As causas da miopia e os mecanismos subjacentes ainda não são totalmente compreendidos. Espera-se que esta situação melhore à medida que aumenta o número de estudos e que os resultados das investigações se tornem mais conclusivos. Os especialistas da ZEISS investigam ativamente muitos aspetos do desenvolvimento e da progressão da miopia e mantêm um contacto próximo com a comunidade científica, incluindo através do ZEISS Myopia Advisory Board, para que novos resultados sejam sempre incorporados na estratégia e nas recomendações, sendo as atualizações feitas de forma contínua.
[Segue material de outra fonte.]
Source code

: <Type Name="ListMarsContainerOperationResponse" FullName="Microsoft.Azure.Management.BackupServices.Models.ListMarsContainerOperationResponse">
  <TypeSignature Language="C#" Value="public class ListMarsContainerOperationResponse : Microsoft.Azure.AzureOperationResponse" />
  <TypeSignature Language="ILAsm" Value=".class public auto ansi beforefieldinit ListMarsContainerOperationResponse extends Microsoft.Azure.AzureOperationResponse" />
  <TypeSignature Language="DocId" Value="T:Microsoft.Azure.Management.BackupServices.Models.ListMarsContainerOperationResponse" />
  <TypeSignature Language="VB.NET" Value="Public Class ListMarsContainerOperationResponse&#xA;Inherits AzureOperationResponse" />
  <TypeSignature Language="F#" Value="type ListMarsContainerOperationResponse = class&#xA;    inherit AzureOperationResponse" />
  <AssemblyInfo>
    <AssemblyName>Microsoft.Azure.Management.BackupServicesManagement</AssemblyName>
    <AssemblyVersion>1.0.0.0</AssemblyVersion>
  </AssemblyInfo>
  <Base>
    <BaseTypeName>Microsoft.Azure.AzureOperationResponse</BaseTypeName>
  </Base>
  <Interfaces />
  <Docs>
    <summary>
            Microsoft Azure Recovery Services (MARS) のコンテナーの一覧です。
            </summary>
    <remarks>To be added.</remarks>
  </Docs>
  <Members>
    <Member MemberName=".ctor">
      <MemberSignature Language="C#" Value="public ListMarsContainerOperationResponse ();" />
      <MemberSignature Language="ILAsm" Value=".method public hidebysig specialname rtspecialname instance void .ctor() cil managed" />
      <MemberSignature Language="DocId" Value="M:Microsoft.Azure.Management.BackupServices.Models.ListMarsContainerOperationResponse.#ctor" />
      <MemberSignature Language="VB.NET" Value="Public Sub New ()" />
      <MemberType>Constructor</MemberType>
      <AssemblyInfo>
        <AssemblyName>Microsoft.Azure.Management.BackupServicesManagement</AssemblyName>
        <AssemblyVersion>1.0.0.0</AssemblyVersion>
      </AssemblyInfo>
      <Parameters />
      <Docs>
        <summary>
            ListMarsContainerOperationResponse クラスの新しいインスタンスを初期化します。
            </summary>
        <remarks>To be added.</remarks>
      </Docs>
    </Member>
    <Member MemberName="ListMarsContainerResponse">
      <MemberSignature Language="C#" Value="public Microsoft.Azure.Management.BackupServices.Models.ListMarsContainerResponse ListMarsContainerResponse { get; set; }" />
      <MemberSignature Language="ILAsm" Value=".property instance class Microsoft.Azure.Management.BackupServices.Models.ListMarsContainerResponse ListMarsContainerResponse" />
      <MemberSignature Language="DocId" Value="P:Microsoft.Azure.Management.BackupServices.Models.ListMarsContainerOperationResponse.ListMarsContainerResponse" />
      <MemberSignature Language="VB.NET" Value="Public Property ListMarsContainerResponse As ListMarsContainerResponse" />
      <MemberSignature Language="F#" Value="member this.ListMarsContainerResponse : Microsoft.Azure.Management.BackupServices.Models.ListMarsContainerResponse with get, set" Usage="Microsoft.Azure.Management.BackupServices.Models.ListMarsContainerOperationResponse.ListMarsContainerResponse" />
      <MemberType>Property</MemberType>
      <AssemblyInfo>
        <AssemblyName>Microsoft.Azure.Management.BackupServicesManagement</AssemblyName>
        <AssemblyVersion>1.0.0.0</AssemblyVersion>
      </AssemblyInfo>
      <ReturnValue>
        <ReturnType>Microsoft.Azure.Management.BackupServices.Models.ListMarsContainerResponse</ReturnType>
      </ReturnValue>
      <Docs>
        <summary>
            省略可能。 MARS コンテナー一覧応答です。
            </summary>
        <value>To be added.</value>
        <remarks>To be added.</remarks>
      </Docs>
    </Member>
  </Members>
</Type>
Diagnóstico e tratamento de crianças pré-míopes

Na prática, as crianças pré-míopes podem ser identificadas através da avaliação do histórico familiar, da realização de uma anamnese sobre o comportamento escolar e de lazer e da análise dos fatores de risco acima descritos. Após a medição dos olhos e a avaliação dos resultados, a criança é então classificada como não-míope, pré-míope ou míope.

A decisão a favor ou contra intervenções específicas é bastante complexa devido aos diferentes fatores de risco e deve ser tomada individualmente para cada criança. Em geral, uma vez identificado um olho pré-míope, recomenda-se uma monitorização mais próxima por parte de um especialista da visão – preferencialmente a cada seis meses. As intervenções que normalmente são utilizadas na gestão da miopia também podem contribuir para abrandar a progressão.

A abordagem mais sensata, especialmente em casos limítes, é recomendar os seguintes comportamentos:

 

  • Tempo diário ao ar livre: As crianças devem passar no mínimo duas horas no exterior. As que passam bastante tempo ao ar livre podem reduzir o risco de desenvolver miopia.7
  • Bons hábitos de trabalho em visão de perto: Reduzir ao mínimo o trabalho em visão próxima, incluir pausas regulares e olhar regularmente para o longe.

Em casos individuais, também pode fazer sentido que uma criança pré-míope receba intervenções como lentes oftálmicas especiais. A ZEISS está a apoiar um ensaio clínico aleatório de iniciativa do investigador, que avalia a eficácia e segurança das lentes oftálmicas com elementos refrativos cilíndricos anulares (CARE) na prevenção do aparecimento da miopia em crianças emétropes e com baixa hipermetropia, com idades entre os 6 e os 9 anos, cujos resultados são esperados para a segunda metade de 2025.

Outras implicações para a prática dos profissionais de cuidados da visão

Acima de tudo, a comunidade científica e os profissionais devem ter em conta o conjunto de evidências e trabalhar na aceitação destas medidas, apoiando as famílias na implementação de comportamentos mitigadores. Isto porque as crianças que têm boa visão e que ainda não foram afetadas por défices visuais, ou cujos pais não compreendem a necessidade, tenderão a ser relutantes em adotar conscienciosamente os passos necessários. Por esta razão, é particularmente importante informar os pais de que não se trata apenas de prevenir défices visuais, mas também de mitigar potenciais consequências negativas para a saúde a longo prazo.

É igualmente importante salientar que a utilização da cicloplegia é padrão na refração dos olhos das crianças. Isto significa que, dependendo dos aspetos regulamentares e organizacionais específicos de cada país, a refração pode não ser realizada por óticos ou optometristas. Nestes casos, recomenda-se uma estreita cooperação com oftalmologistas.

Então, podemos intervir a tempo? A resposta é sim. Os olhos pré-míopes podem ser reconhecidos como tal. Mesmo numa fase precoce, podem ser implementadas intervenções bem-sucedidas e documentadas para abrandar a progressão. Além disso, os pais devem ser regularmente sensibilizados para os aspetos mais importantes do desenvolvimento saudável da visão, tanto dentro como fora do contexto de uma prática de cuidados visuais. As famílias devem ser informadas sobre os riscos do trabalho prolongado em visão de perto e sobre a importância de passar tempo ao ar livre, contribuindo assim para a prevenção da miopia.